Rolf and Mette Hay are perched next to each other on a sage-green steel bench underneath a tree in the courtyard of Lindencrone Mansion, an 18thcentury building in the heart of Copenhagen. It wouldn’t be a stretch to say that the Danish power couple behind the eponymous brand Hay have become champions for a more accessible design industry. “The more I work with design, the more I’m very aware that what we do has to be different,” says Rolf. That drive has led Hay to create a design retail universe that is completely its own over the past 15 years. Together, Mette, 38, and Rolf, 48, have opened dozens of stores internationally, launched an entirely new retail concept – in the form of their Hay Mini Market – with branches at the MoMA Design Store in New York and at the Picasso Museum in Paris, and pulled off a long line of heavy-hitting collaborations, with everyone from Ikea to feted French design duo, brothers Ronan and Erwan Bouroullec – hence the Palissade bench the Hays are currently sitting on. It’s just one example among many of a Hay collaboration that became iconic following its inception in 2015 – today the Bouroullec’s striped metal outdoor furniture collection for Hay can be found in public spaces around the world.

What makes Hay so innovative is not the products themselves, which run the gauntlet from well-designed stationery to sofas, but rather the groundbreaking business model the couple have created, extending the reach of a formerly niche market. “We want to produce high quality furniture with some of the best designers in the world, for an affordable price,” explains Rolf. “I’m not saying that we are always driven by making things less expensive, but we are driven by making things better or different. It can be a little element, or it can be a huge thing. This is my desire.”

Hay sits somewhere between Ikea, where chairs come flat-packed and start at £3, and top-end brands like Carl Hansen & Søn or Vitra, where chairs are made by hand or in limited numbers and can cost thousands. Hay brings together the best of both of these approaches, but adds an element of risk by mixing in more radical, sometimes short-lived design pieces. This is colourful, playful and contemporary furniture that is created by serious international designers – the same designers who usually work with those top-end brands – and it’s produced using progressive manufacturing techniques to create high volumes of product. It’s not an overstatement to say that the success of Hay has paved the way for an explosion of affordable, high-quality design.

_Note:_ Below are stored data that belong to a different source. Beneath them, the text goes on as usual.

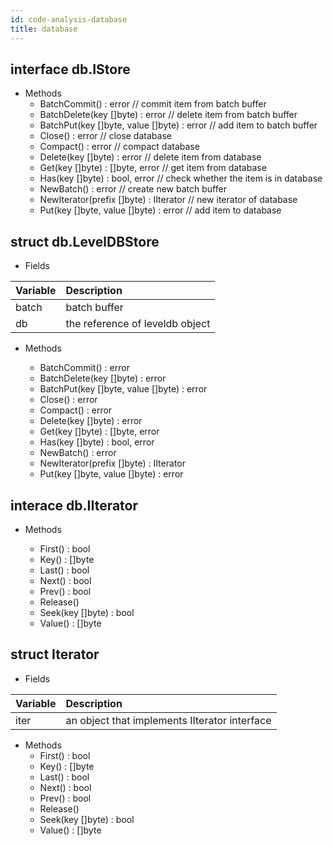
 ```yaml
---
id: code-analysis-database
title: database
---
```


## interface db.IStore

* Methods
   + BatchCommit() : error                            // commit item from batch buffer
   + BatchDelete(key []byte) : error                  // delete item from batch buffer
   + BatchPut(key []byte, value []byte) : error       // add item to batch buffer
   + Close() : error                                  // close database
   + Compact() : error                                // compact database
   + Delete(key []byte) : error                       // delete item from database
   + Get(key []byte) : []byte, error                  // get item from database
   + Has(key []byte) : bool, error                    // check whether the item is in database
   + NewBatch() : error                               // create new batch buffer
   + NewIterator(prefix []byte) : IIterator           // new iterator of database
   + Put(key []byte, value []byte) : error            // add item to database

## struct db.LevelDBStore

* Fields

|Variable            |Description|
|:----               |:----|
|batch               | batch buffer|
|db                  |the reference of leveldb object|

* Methods

   + BatchCommit() : error
   + BatchDelete(key []byte) : error
   + BatchPut(key []byte, value []byte) : error
   + Close() : error
   + Compact() : error
   + Delete(key []byte) : error
   + Get(key []byte) : []byte, error
   + Has(key []byte) : bool, error
   + NewBatch() : error
   + NewIterator(prefix []byte) : IIterator
   + Put(key []byte, value []byte) : error

## interace db.IIterator

* Methods

   + First() : bool
   + Key() : []byte
   + Last() : bool
   + Next() : bool
   + Prev() : bool
   + Release()
   + Seek(key []byte) : bool
   + Value() : []byte


## struct Iterator
* Fields

|Variable            |Description|
|:----               |:----|
|iter                | an object that implements IIterator interface|

* Methods
   + First() : bool
   + Key() : []byte
   + Last() : bool
   + Next() : bool
   + Prev() : bool
   + Release()
   + Seek(key []byte) : bool
   + Value() : []byte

The dynamic husband-and-wife team behind the brand aren’t what you might expect from the faces of a multinational company. Instead, Rolf and Mette Hay look much like many other young parents in Copenhagen. Mette, the slightly more relaxed of the two, is engaged and warm, open to chatting about everything from the couple’s two children to the challenges of working with someone you live with – about which they are disarmingly candid. Comparatively, Rolf emits a nervous energy and between jumping up to get coffee and looking distractedly at his phone, it’s not quite clear if he’s just busy or avoiding the questions. But he too relaxes when the talk turns to the technical side of design and once he gets going, like a true design nerd, the enthusiasm is palpable.